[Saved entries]
☆ ☆ ☆ ☆ ☆ ☆ ☆
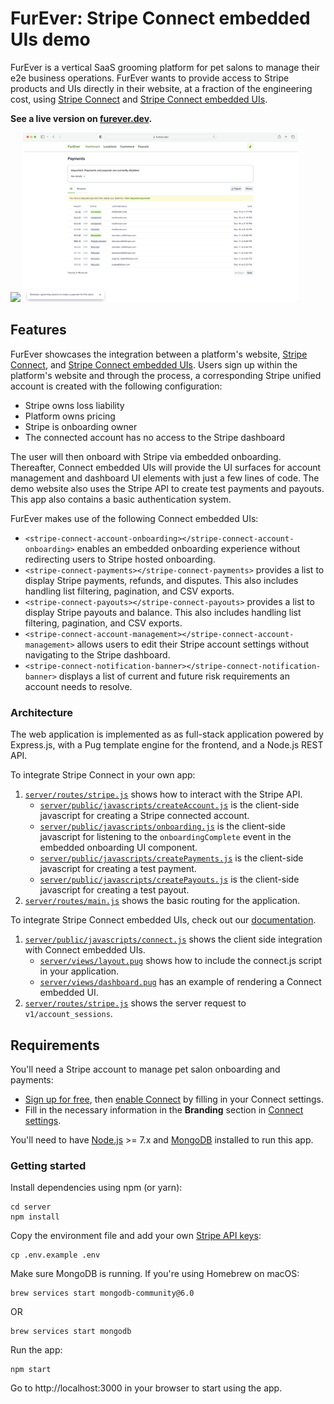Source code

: # FurEver: Stripe Connect embedded UIs demo

FurEver is a vertical SaaS grooming platform for pet salons to manage their e2e business operations. FurEver wants to provide access to Stripe products and UIs directly in their website, at a fraction of the engineering cost, using [Stripe Connect](https://stripe.com/connect) and [Stripe Connect embedded UIs](https://stripe.com/docs/connect/get-started-connect-embedded-uis). 

**See a live version on [furever.dev](https://furever.dev).**


<img src="server/public/images/screenshots/furever_landing.png" width="440">

<img src="server/public/images/screenshots/furever_dashboard.png" width="440">

## Features
FurEver showcases the integration between a platform's website, [Stripe Connect](https://stripe.com/connect), and [Stripe Connect embedded UIs](https://stripe.com/docs/connect/get-started-connect-embedded-uis). Users sign up within the platform's website and through the process, a corresponding Stripe unified account is created with the following configuration:
- Stripe owns loss liability
- Platform owns pricing
- Stripe is onboarding owner
- The connected account has no access to the Stripe dashboard

The user will then onboard with Stripe via embedded onboarding. Thereafter, Connect embedded UIs will provide the UI surfaces for account management and dashboard UI elements with just a few lines of code. The demo website also uses the Stripe API to create test payments and payouts. This app also contains a basic authentication system.

FurEver makes use of the following Connect embedded UIs:
- `<stripe-connect-account-onboarding></stripe-connect-account-onboarding>` enables an embedded onboarding experience without redirecting users to Stripe hosted onboarding.
- `<stripe-connect-payments></stripe-connect-payments>` provides a list to display Stripe payments, refunds, and disputes. This also includes handling list filtering, pagination, and CSV exports.
- `<stripe-connect-payouts></stripe-connect-payouts>` provides a list to display Stripe payouts and balance. This also includes handling list filtering, pagination, and CSV exports.
- `<stripe-connect-account-management></stripe-connect-account-management>` allows users to edit their Stripe account settings without navigating to the Stripe dashboard.
- `<stripe-connect-notification-banner></stripe-connect-notification-banner>` displays a list of current and future risk requirements an account needs to resolve.

### Architecture
The web application is implemented as as full-stack application powered by Express.js, with a Pug template engine for the frontend, and a Node.js REST API.

To integrate Stripe Connect in your own app:
1. [`server/routes/stripe.js`](server/routes/stripe.js) shows how to interact with the Stripe API.
    - [`server/public/javascripts/createAccount.js`](server/public/javascripts/createAccount.js) is the client-side javascript for creating a Stripe connected account.
    - [`server/public/javascripts/onboarding.js`](server/public/javascripts/onboarding.js) is the client-side javascript for listening to the `onboardingComplete` event in the embedded onboarding UI component.
    - [`server/public/javascripts/createPayments.js`](server/public/javascripts/createPayments.js) is the client-side javascript for creating a test payment.
    - [`server/public/javascripts/createPayouts.js`](server/public/javascripts/createPayouts.js) is the client-side javascript for creating a test payout.
2. [`server/routes/main.js`](server/routes/main.js) shows the basic routing for the application.

To integrate Stripe Connect embedded UIs, check out our [documentation](https://stripe.com/docs/connect/get-started-connect-embedded-uis).
1. [`server/public/javascripts/connect.js`](server/public/javascripts/connect.js) shows the client side integration with Connect embedded UIs.
    - [`server/views/layout.pug`](server/views/layout.pug) shows how to include the connect.js script in your application.
    - [`server/views/dashboard.pug`](server/views/dashboard.pug) has an example of rendering a Connect embedded UI.
2. [`server/routes/stripe.js`](server/routes/stripe.js) shows the server request to `v1/account_sessions`.

## Requirements

You'll need a Stripe account to manage pet salon onboarding and payments:
- [Sign up for free](https://dashboard.stripe.com/register), then [enable Connect](https://dashboard.stripe.com/account/applications/settings) by filling in your Connect settings.
- Fill in the necessary information in the **Branding** section in [Connect settings](https://dashboard.stripe.com/test/settings/connect).

You'll need to have [Node.js](http://nodejs.org) >= 7.x and [MongoDB](https://www.mongodb.com/docs/manual/installation/) installed to run this app.

### Getting started

Install dependencies using npm (or yarn):

```
cd server
npm install
```

Copy the environment file and add your own [Stripe API keys](https://dashboard.stripe.com/account/apikeys):

```
cp .env.example .env
```

Make sure MongoDB is running. If you're using Homebrew on macOS:

```
brew services start mongodb-community@6.0
```
OR
```
brew services start mongodb
```

Run the app:

```
npm start
```

Go to http://localhost:3000 in your browser to start using the app.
☆ ☆ ☆ ☆ ☆ ☆ ☆
### BRIEF
Leave out all pictures and output each line exactly, from the top of the records through the line that holds "embedded UIs demo".

### ANSWER FOR THIS EXERCISE
Source code

: # FurEver: Stripe Connect embedded UIs demo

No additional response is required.